Additionally, Scott Bessent, the Treasury Secretary under Trump, stated that he aims to introduce new universal tariffs on US imports, starting at 2.5%. These tariffs could rise to as much as 20%, reflecting Trump’s aggressive stance on trade policies, consistent with his campaign rhetoric last year.
However, President Trump told reporters aboard Air Force One early Tuesday that he “wants tariffs ‘much bigger’ than 2.5%,” as proposed by Treasury Secretary Scott Bessent. However, Trump noted that he has not yet decided on the specific tariff levels.
The US Dollar gained strength amid uncertainty regarding the impact of Trump's trade and immigration policies. This backdrop may encourage the Federal Reserve (Fed) to maintain a cautious stance at Wednesday’s policy decision.
The USD/CHF pair’s upside potential is bolstered by the weaker Swiss Franc (CHF) amid ultra-dovish monetary policy guidance from the Swiss National Bank (SNB). Swiss National Bank (SNB) Chairman Martin Schlegel, in an interview on Monday, stated that while the Bank does not support negative interest rates, it cannot entirely dismiss the possibility.
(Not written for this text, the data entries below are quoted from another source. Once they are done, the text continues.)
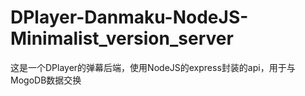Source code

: # DPlayer-Danmaku-NodeJS-Minimalist_version_server
这是一个DPlayer的弹幕后端，使用NodeJS的express封装的api，用于与MogoDB数据交换
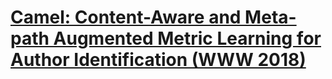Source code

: # [Camel: Content-Aware and Meta-path Augmented Metric Learning for Author Identification (WWW 2018)](https://drive.google.com/file/d/1CgraBOXUyiFeCe4HCvEV8900Om208n5b/view?usp=drivesdk)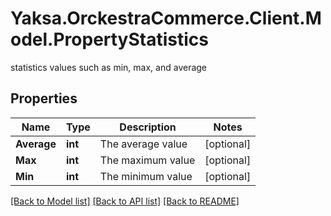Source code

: # Yaksa.OrckestraCommerce.Client.Model.PropertyStatistics
statistics values such as min, max, and average

## Properties

Name | Type | Description | Notes
------------ | ------------- | ------------- | -------------
**Average** | **int** | The average value | [optional] 
**Max** | **int** | The maximum value | [optional] 
**Min** | **int** | The minimum value | [optional] 

[[Back to Model list]](../README.md#documentation-for-models) [[Back to API list]](../README.md#documentation-for-api-endpoints) [[Back to README]](../README.md)

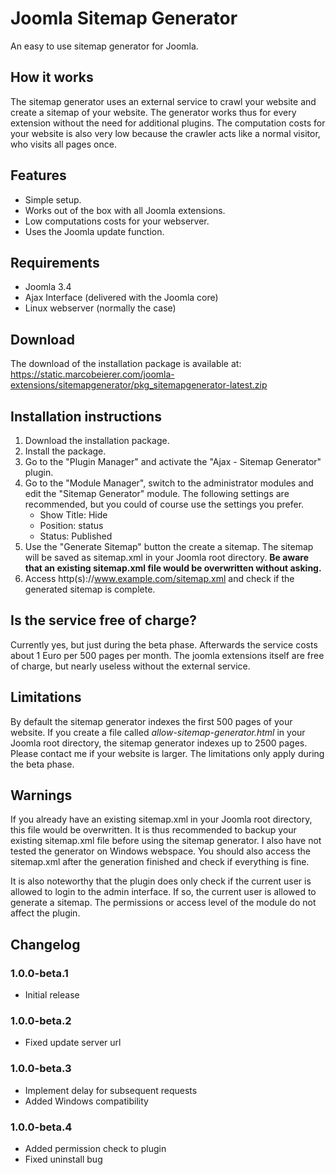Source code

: # Joomla Sitemap Generator
An easy to use sitemap generator for Joomla.

## How it works
The sitemap generator uses an external service to crawl your website and create a sitemap of your website. The generator works thus for every extension without the need for additional plugins. The computation costs for your website is also very low because the crawler acts like a normal visitor, who visits all pages once.

## Features
- Simple setup.
- Works out of the box with all Joomla extensions.
- Low computations costs for your webserver.
- Uses the Joomla update function.

## Requirements
- Joomla 3.4
- Ajax Interface (delivered with the Joomla core)
- Linux webserver (normally the case)

## Download
The download of the installation package is available at:
https://static.marcobeierer.com/joomla-extensions/sitemapgenerator/pkg_sitemapgenerator-latest.zip

## Installation instructions
1. Download the installation package.
2. Install the package.
3. Go to the "Plugin Manager" and activate the "Ajax - Sitemap Generator" plugin.
4. Go to the "Module Manager", switch to the administrator modules and edit the "Sitemap Generator" module. The following settings are recommended, but you could of course use the settings you prefer.
	- Show Title: Hide
	- Position: status
	- Status: Published
5. Use the "Generate Sitemap" button the create a sitemap. The sitemap will be saved as sitemap.xml in your Joomla root directory. **Be aware that an existing sitemap.xml file would be overwritten without asking.**
6. Access http(s)://www.example.com/sitemap.xml and check if the generated sitemap is complete.

## Is the service free of charge?
Currently yes, but just during the beta phase. Afterwards the service costs about 1 Euro per 500 pages per month. The joomla extensions itself are free of charge, but nearly useless without the external service.

## Limitations
By default the sitemap generator indexes the first 500 pages of your website. If you create a file called *allow-sitemap-generator.html* in your Joomla root directory, the sitemap generator indexes up to 2500 pages. Please contact me if your website is larger. The limitations only apply during the beta phase.

## Warnings
If you already have an existing sitemap.xml in your Joomla root directory, this file would be overwritten. It is thus recommended to backup your existing sitemap.xml file before using the sitemap generator. I also have not tested the generator on Windows webspace. You should also access the sitemap.xml after the generation finished and check if everything is fine.

It is also noteworthy that the plugin does only check if the current user is allowed to login to the admin interface. If so, the current user is allowed to generate a sitemap. The permissions or access level of the module do not affect the plugin.

## Changelog

### 1.0.0-beta.1
- Initial release

### 1.0.0-beta.2
- Fixed update server url

### 1.0.0-beta.3
- Implement delay for subsequent requests
- Added Windows compatibility

### 1.0.0-beta.4
- Added permission check to plugin
- Fixed uninstall bug
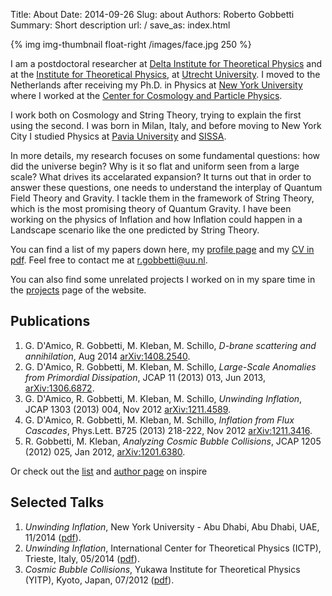 Title: About
Date: 2014-09-26
Slug: about
Authors: Roberto Gobbetti
Summary: Short description
url: /
save_as: index.html


{% img img-thumbnail float-right /images/face.jpg 250 %}

I am a postdoctoral researcher at [Delta Institute for Theoretical Physics](http://www.d-itp.nl/) and at the [Institute for Theoretical Physics](http://web.science.uu.nl/itf/), at [Utrecht University](www.uu.nl/en). I moved to the Netherlands after receiving my Ph.D. in Physics at [New York University](http://www.nyu.edu) where I worked at the [Center for Cosmology and Particle Physics](http://ccpp.nyu.edu/).

I work both on Cosmology and String Theory, trying to explain the first using the second. I was born in Milan, Italy, and before moving to New York City I studied Physics at [Pavia University](http://www.unipv.eu/site/en/home.html) and [SISSA](https://www.sissa.it/).

In more details, my research focuses on some fundamental questions: how did the universe begin? Why is it so flat and uniform seen from a large scale? What drives its accelarated expansion? It turns out that in order to answer these questions, one needs to understand the interplay of Quantum Field Theory and Gravity. I tackle them in the framework of String Theory, which is the most promising theory of Quantum Gravity. I have been working on the physics of Inflation and how Inflation could happen in a Landscape scenario like the one predicted by String Theory.

You can find a list of my papers down here, my [profile page](http://web.science.uu.nl/itf/People/postdoc/Gobbetti.htm) and my [CV in pdf]({filename}/files/CV.pdf). Feel free to contact me at <r.gobbetti@uu.nl>.

You can also find some unrelated projects I worked on in my spare time in the [projects](http://gobboph.github.io/projects.html) page of the website.




## Publications

1. G. D'Amico, R. Gobbetti, M. Kleban, M. Schillo, *D-brane scattering and annihilation*, Aug 2014 [arXiv:1408.2540](http://arxiv.org/abs/arXiv:1408.2540).
2.  G. D'Amico, R. Gobbetti, M. Kleban, M. Schillo, *Large-Scale Anomalies from Primordial Dissipation*, JCAP 11 (2013) 013, Jun 2013, [arXiv:1306.6872](http://arxiv.org/abs/1306.6872).
3. G. D'Amico, R. Gobbetti, M. Kleban, M. Schillo, *Unwinding Inflation*, JCAP 1303 (2013) 004, Nov 2012 [arXiv:1211.4589](http://arxiv.org/abs/1211.4589).
4. G. D'Amico, R. Gobbetti, M. Kleban, M. Schillo, *Inflation from Flux Cascades*, Phys.Lett. B725 (2013) 218-222, Nov 2012 [arXiv:1211.3416](http://arxiv.org/abs/1211.3416).
5. R. Gobbetti, M. Kleban, *Analyzing Cosmic Bubble Collisions*, JCAP 1205 (2012) 025, Jan 2012, [arXiv:1201.6380](http://arxiv.org/abs/1201.6380).

Or check out the [list](http://inspirehep.net/search?ln=en&p=find+a+gobbetti&of=hb&action_search=Search) and [author page](http://inspirehep.net/author/profile/R.Gobbetti.1) on inspire





## Selected Talks

1. *Unwinding Inflation*, New York University - Abu Dhabi, Abu Dhabi, UAE, 11/2014 ([pdf]({filename}/files/NYU-AD.pdf)).
2. *Unwinding Inflation*, International Center for Theoretical Physics (ICTP), Trieste, Italy, 05/2014 ([pdf]({filename}/files/ICTP.pdf)).
3. *Cosmic Bubble Collisions*, Yukawa Institute for Theoretical Physics (YITP), Kyoto, Japan, 07/2012 ([pdf]({filename}/files/YITP.pdf)).

<!--{% img img-thumbnail float-left /images/blackboard.jpg 350 %}

Unfortunately I cannot upload the ones given at a blackboard, but here is a picture of me giving one (No, I do not always drink while giving talks).
-->








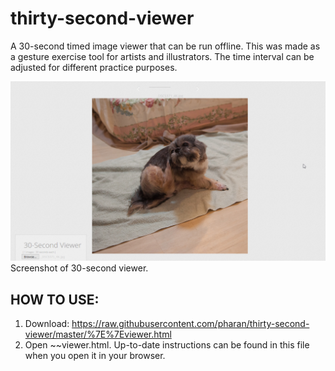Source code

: thirty-second-viewer
====================

A 30-second timed image viewer that can be run offline. This was made as a gesture exercise tool for artists and illustrators. The time interval can be adjusted for different practice purposes.

![](/viewer-screenshot.jpg)
Screenshot of 30-second viewer.

HOW TO USE:
-----------
1. Download: https://raw.githubusercontent.com/pharan/thirty-second-viewer/master/%7E%7Eviewer.html
1. Open ~~viewer.html. Up-to-date instructions can be found in this file when you open it in your browser.
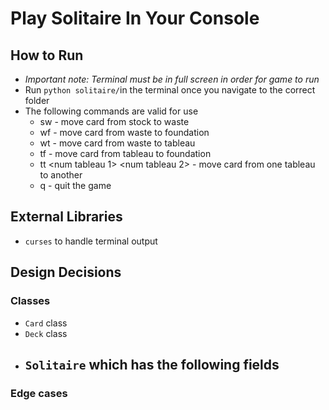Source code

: # Play Solitaire In Your Console

## How to Run 
- *Important note: Terminal must be in full screen in order for game to run*
- Run `python solitaire/`in the terminal once you navigate to the correct folder
- The following commands are valid for use 
	- sw - move card from stock to waste
	- wf - move card from waste to foundation
	- wt - move card from waste to tableau
	- tf <num tableau> - move card from tableau to foundation
	- tt <num tableau 1> <num tableau 2> - move card from one tableau to another
	- q - quit the game

## External Libraries
- `curses` to handle terminal output

## Design Decisions
### Classes 
- `Card` class
- `Deck` class
- `Solitaire` which has the following fields
	- 

### Edge cases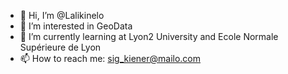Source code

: - 👋 Hi, I’m @Lalikinelo
- 👀 I’m interested in GeoData
- 🌱 I’m currently learning at Lyon2 University and Ecole Normale Supérieure de Lyon 
- 📫 How to reach me: sig_kiener@mailo.com

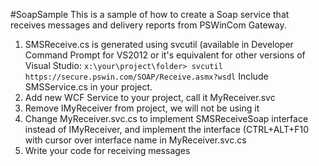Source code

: #SoapSample
This is a sample of how to create a Soap service that receives messages and delivery reports from PSWinCom Gateway.

1. SMSReceive.cs is generated using svcutil (available in Developer Command Prompt for VS2012 or it's equivalent for other versions of Visual Studio: `x:\your\project\folder> svcutil https://secure.pswin.com/SOAP/Receive.asmx?wsdl`
Include SMSService.cs in your project.
2. Add new WCF Service to your project, call it MyReceiver.svc
3. Remove IMyReceiver from project, we will not be using it
4. Change MyReceiver.svc.cs to implement SMSReceiveSoap interface instead of IMyReceiver, and implement the interface (CTRL+ALT+F10 with cursor over interface name in MyReceiver.svc.cs
5. Write your code for receiving messages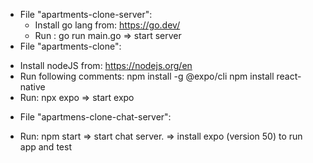 - File "apartments-clone-server":
  + Install go lang from: https://go.dev/
  + Run : go run main.go => start server
-   File "apartments-clone":
  + Install nodeJS from: https://nodejs.org/en
  + Run following comments:
      npm install -g @expo/cli
      npm install react-native
  + Run: npx expo => start expo
-   File "apartmens-clone-chat-server":
  + Run: npm start => start chat server.
=> install expo (version 50) to run app and test
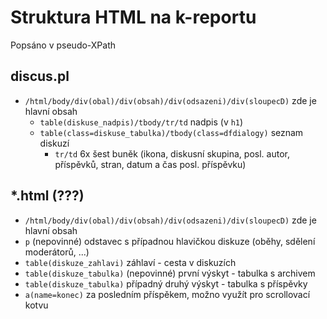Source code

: # Struktura HTML na k-reportu

Popsáno v pseudo-XPath

## discus.pl
- `/html/body/div(obal)/div(obsah)/div(odsazeni)/div(sloupecD)`
  zde je hlavní obsah
  - `table(diskuse_nadpis)/tbody/tr/td`
    nadpis (v `h1`)
  - `table(class=diskuse_tabulka)/tbody(class=dfdialogy)`
    seznam diskuzí
    - `tr/td` 6x
      šest buněk (ikona, diskusní skupina, posl. autor, příspěvků, stran, datum a čas posl. příspěvku)

## *.html (???)
- `/html/body/div(obal)/div(obsah)/div(odsazeni)/div(sloupecD)`
  zde je hlavní obsah
 - `p`
   (nepovinné) odstavec s případnou hlavičkou diskuze (oběhy, sdělení moderátorů, ...)
 - `table(diskuze_zahlavi)`
   záhlaví - cesta v diskuzích
 - `table(diskuze_tabulka)`
   (nepovinné) první výskyt - tabulka s archivem
 - `table(diskuze_tabulka)`
   případný druhý výskyt - tabulka s příspěvky
 - `a(name=konec)`
   za posledním příspěkem, možno využít pro scrollovací kotvu
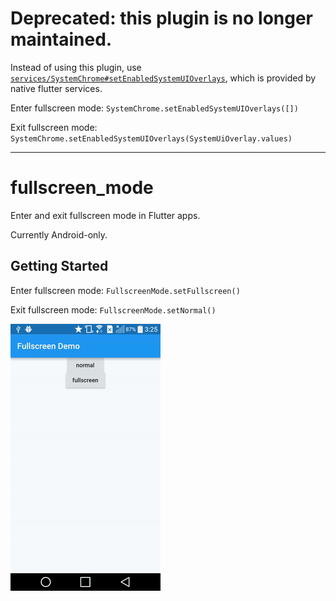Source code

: # **Deprecated: this plugin is no longer maintained.**

Instead of using this plugin, use
[`services/SystemChrome#setEnabledSystemUIOverlays`](https://docs.flutter.io/flutter/services/SystemChrome/setEnabledSystemUIOverlays.html),
which is provided by native flutter services.

Enter fullscreen mode: `SystemChrome.setEnabledSystemUIOverlays([])`

Exit fullscreen mode: `SystemChrome.setEnabledSystemUIOverlays(SystemUiOverlay.values)`

- - - - - - - - -

# fullscreen_mode

Enter and exit fullscreen mode in Flutter apps.

Currently Android-only.

## Getting Started

Enter fullscreen mode: `FullscreenMode.setFullscreen()`

Exit fullscreen mode: `FullscreenMode.setNormal()`

![demo!](https://raw.githubusercontent.com/perlatus/flutter_fullscreen_mode/master/demo.gif)
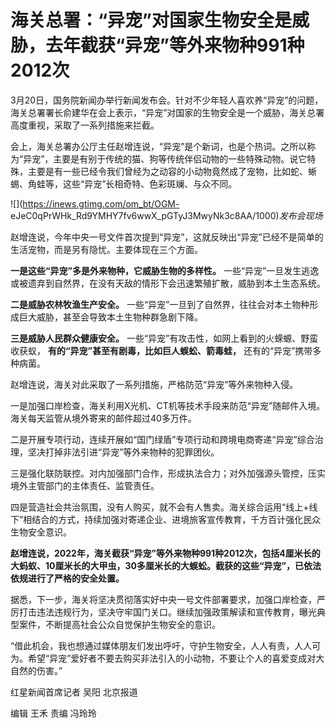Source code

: # 海关总署：“异宠”对国家生物安全是威胁，去年截获“异宠”等外来物种991种2012次

3月20日，国务院新闻办举行新闻发布会。针对不少年轻人喜欢养“异宠”的问题，海关总署署长俞建华在会上表示，“异宠”对国家的生物安全是一个威胁，海关总署高度重视，采取了一系列措施来拦截。

会上，海关总署办公厅主任赵增连说，“异宠”是个新词，也是个热词。之所以称为“异宠”，主要是有别于传统的猫、狗等传统伴侣动物的一些特殊动物。说它特殊，主要是有一些已经令我们曾经为之动容的小动物竟然成了宠物，比如蛇、蜥蜴、角蛙等，这些“异宠”长相奇特、色彩斑斓、与众不同。

![](https://inews.gtimg.com/om_bt/OGM-
eJeC0qPrWHk_Rd9YMHY7fv6wwX_pGTyJ3MwyNk3c8AA/1000)_发布会现场_

赵增连说，今年中央一号文件首次提到“异宠”，这就反映出“异宠”已经不是简单的生活宠物，而是另有隐忧。主要体现在三个方面。

**一是这些“异宠”多是外来物种，它威胁生物的多样性。** 一些“异宠”一旦发生逃逸或被遗弃到自然界，在没有天敌的情形下会迅速繁殖扩散，威胁到本土生态系统。

**二是威胁农林牧渔生产安全。** 一些“异宠”一旦到了自然界，往往会对本土物种形成巨大威胁，甚至会导致本土生物种群急剧下降。

**三是威胁人民群众健康安全。** 一些“异宠”有攻击性，如网上看到的火蝾螈、野蛮收获蚁， **有的“异宠”甚至有剧毒，比如巨人蜈蚣、箭毒蛙，**
还有的“异宠”携带多种病菌。

赵增连说，海关对此采取了一系列措施，严格防范“异宠”等外来物种入侵。

一是加强口岸检查，海关利用X光机、CT机等技术手段来防范“异宠”随邮件入境。海关每天监管从境外寄来的邮件超过40多万件。

二是开展专项行动，连续开展如“国门绿盾”专项行动和跨境电商寄递“异宠”综合治理，坚决打掉非法引进“异宠”等外来物种的犯罪团伙。

三是强化联防联控。对内加强部门合作，形成执法合力；对外加强源头管控，压实境外主管部门的主体责任、监管责任。

四是营造社会共治氛围，没有人购买，就不会有人售卖。海关综合运用“线上+线下”相结合的方式，持续加强对寄递企业、进境旅客宣传教育，千方百计强化民众生物安全意识。

**赵增连说，2022年，海关截获“异宠”等外来物种991种2012次，包括4厘米长的大蚂蚁、10厘米长的大甲虫，30多厘米长的大蜈蚣。截获的这些“异宠”，已依法依规进行了严格的安全处置。**

据悉，下一步，海关将坚决贯彻落实好中央一号文件部署要求，加强口岸检查，严厉打击违法违规行为，坚决守牢国门关口。继续加强政策解读和宣传教育，曝光典型案件，不断提高社会公众自觉保护生物安全的意识。

“借此机会，我也想通过媒体朋友们发出呼吁，守护生物安全，人人有责，人人可为。希望“异宠”爱好者不要去购买非法引入的小动物，不要让个人的喜爱变成对大自然的伤害。”

红星新闻首席记者 吴阳 北京报道

编辑 王禾 责编 冯玲玲

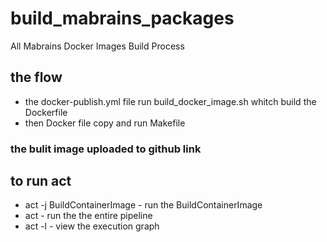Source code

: # build_mabrains_packages
All Mabrains Docker Images Build Process
## the flow
* the docker-publish.yml file run build_docker_image.sh whitch build the Dockerfile 
* then Docker file copy and run Makefile
### the bulit image uploaded to github link
## to run act 

   * act -j BuildContainerImage - run the BuildContainerImage
   * act - run the the entire pipeline
   * act -l - view the execution graph


[link]: https://hub.docker.com/repository/docker/mohamedgomaa12/my_repo
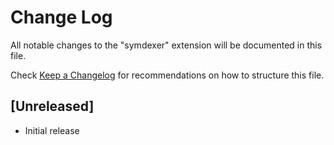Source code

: # Change Log

All notable changes to the "symdexer" extension will be documented in this file.

Check [Keep a Changelog](http://keepachangelog.com/) for recommendations on how to structure this file.

## [Unreleased]

- Initial release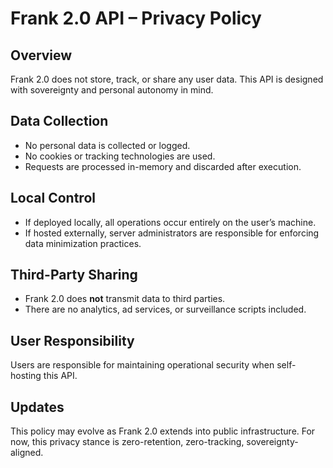 # Frank 2.0 API – Privacy Policy

## Overview
Frank 2.0 does not store, track, or share any user data. This API is designed with sovereignty and personal autonomy in mind.

## Data Collection
- No personal data is collected or logged.
- No cookies or tracking technologies are used.
- Requests are processed in-memory and discarded after execution.

## Local Control
- If deployed locally, all operations occur entirely on the user’s machine.
- If hosted externally, server administrators are responsible for enforcing data minimization practices.

## Third-Party Sharing
- Frank 2.0 does **not** transmit data to third parties.
- There are no analytics, ad services, or surveillance scripts included.

## User Responsibility
Users are responsible for maintaining operational security when self-hosting this API.

## Updates
This policy may evolve as Frank 2.0 extends into public infrastructure. For now, this privacy stance is zero-retention, zero-tracking, sovereignty-aligned.
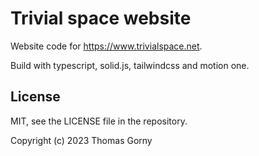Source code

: # Trivial space website

Website code for https://www.trivialspace.net.

Build with typescript, solid.js, tailwindcss and motion one.

## License

MIT, see the LICENSE file in the repository.

Copyright (c) 2023 Thomas Gorny
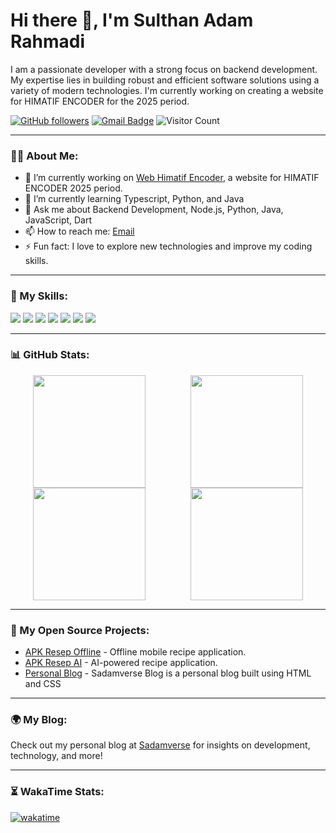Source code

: # Hi there 👋, I'm Sulthan Adam Rahmadi

I am a passionate developer with a strong focus on backend development. My expertise lies in building robust and efficient software solutions using a variety of modern technologies. I'm currently working on creating a website for HIMATIF ENCODER for the 2025 period.

[![GitHub followers](https://img.shields.io/github/followers/Sadamdi?label=Follow&style=social)](https://github.com/Sadamdi?tab=followers)
[![Gmail Badge](https://img.shields.io/badge/-sultanadamr@gmail.com-c14438?style=flat&logo=Gmail&logoColor=white&link=mailto:sultanadamr@gmail.com)](mailto:sultanadamr@gmail.com)
![Visitor Count](https://komarev.com/ghpvc/?username=Sadamdi&color=blue)

---

### 👨‍💻 About Me:
- 🔭 I’m currently working on [Web Himatif Encoder](https://github.com/Sadamdi/hmps), a website for HIMATIF ENCODER 2025 period.
- 🌱 I’m currently learning Typescript, Python, and Java
- 💬 Ask me about Backend Development, Node.js, Python, Java, JavaScript, Dart
- 📫 How to reach me: [Email](mailto:sultanadamr@gmail.com)
- ⚡ Fun fact: I love to explore new technologies and improve my coding skills.

---

### 🚀 My Skills:
<p align="left">
  <img src="https://img.shields.io/badge/-HTML5-E34F26?style=flat&logo=html5&logoColor=white" />
  <img src="https://img.shields.io/badge/-Node.js-339933?style=flat&logo=node.js&logoColor=white" />
  <img src="https://img.shields.io/badge/-TypeScript-007ACC?style=flat&logo=typescript&logoColor=white" />
  <img src="https://img.shields.io/badge/-Java-007396?style=flat&logo=java&logoColor=white" />
  <img src="https://img.shields.io/badge/-Python-3776AB?style=flat&logo=python&logoColor=white" />
  <img src="https://img.shields.io/badge/-Dart-0175C2?style=flat&logo=dart&logoColor=white" />
  <img src="https://img.shields.io/badge/-React-61DAFB?style=flat&logo=react&logoColor=white" />
</p>

---

### 📊 GitHub Stats:

<div style="display: flex; flex-wrap: wrap; justify-content: space-around;">
  <img height="180em" src="https://github-readme-stats.vercel.app/api/top-langs/?username=Sadamdi&layout=compact&theme=radical&hide_border=true" />
  <img height="180em" src="https://github-readme-streak-stats.herokuapp.com?user=Sadamdi&theme=radical&hide_border=true" />
  <img height="180em" src="https://github-contribution-stats.vercel.app/api/?username=Sadamdi&theme=radical" />
  <img height="180em" src="https://github-readme-stats.vercel.app/api/wakatime?username=Sadamdi&theme=radical" />
</div>

---

### 💼 My Open Source Projects:
- [APK Resep Offline](https://github.com/Sadamdi/APK-Resep-Offline) - Offline mobile recipe application.
- [APK Resep AI](https://github.com/Sadamdi/APK-Resep-AI) - AI-powered recipe application.
- [Personal Blog](https://github.com/Sadamdi/Sadamverse-Blog) - Sadamverse Blog is a personal blog built using HTML and CSS

---

### 🌍 My Blog:
Check out my personal blog at [Sadamverse](https://sadamverse.wuaze.com/?i=1) for insights on development, technology, and more!

---

### ⏳ WakaTime Stats:
[![wakatime](https://wakatime.com/badge/user/c2a3a397-c767-46a6-a93d-342beafafd89.svg)](https://wakatime.com/@c2a3a397-c767-46a6-a93d-342beafafd89)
Schlegel made these remarks during a conversation with broadcaster SRF.
In recent weeks, Schlegel has repeatedly highlighted the potential for negative rates, especially as Swiss inflation dropped to 0.6% in December, sparking concerns about deflation.
The Swiss Franc (CHF) is Switzerland’s official currency. It is among the top ten most traded currencies globally, reaching volumes that well exceed the size of the Swiss economy. Its value is determined by the broad market sentiment, the country’s economic health or action taken by the Swiss National Bank (SNB), among other factors. Between 2011 and 2015, the Swiss Franc was pegged to the Euro (EUR). The peg was abruptly removed, resulting in a more than 20% increase in the Franc’s value, causing a turmoil in markets. Even though the peg isn’t in force anymore, CHF fortunes tend to be highly correlated with the Euro ones due to the high dependency of the Swiss economy on the neighboring Eurozone.
The Swiss Franc (CHF) is considered a safe-haven asset, or a currency that investors tend to buy in times of market stress. This is due to the perceived status of Switzerland in the world: a stable economy, a strong export sector, big central bank reserves or a longstanding political stance towards neutrality in global conflicts make the country’s currency a good choice for investors fleeing from risks. Turbulent times are likely to strengthen CHF value against other currencies that are seen as more risky to invest in.
The Swiss National Bank (SNB) meets four times a year – once every quarter, less than other major central banks – to decide on monetary policy. The bank aims for an annual inflation rate of less than 2%. When inflation is above target or forecasted to be above target in the foreseeable future, the bank will attempt to tame price growth by raising its policy rate. Higher interest rates are generally positive for the Swiss Franc (CHF) as they lead to higher yields, making the country a more attractive place for investors. On the contrary, lower interest rates tend to weaken CHF.
Macroeconomic data releases in Switzerland are key to assessing the state of the economy and can impact the Swiss Franc’s (CHF) valuation. The Swiss economy is broadly stable, but any sudden change in economic growth, inflation, current account or the central bank’s currency reserves have the potential to trigger moves in CHF. Generally, high economic growth, low unemployment and high confidence are good for CHF. Conversely, if economic data points to weakening momentum, CHF is likely to depreciate.
As a small and open economy, Switzerland is heavily dependent on the health of the neighboring Eurozone economies. The broader European Union is Switzerland’s main economic partner and a key political ally, so macroeconomic and monetary policy stability in the Eurozone is essential for Switzerland and, thus, for the Swiss Franc (CHF). With such dependency, some models suggest that the correlation between the fortunes of the Euro (EUR) and the CHF is more than 90%, or close to perfect.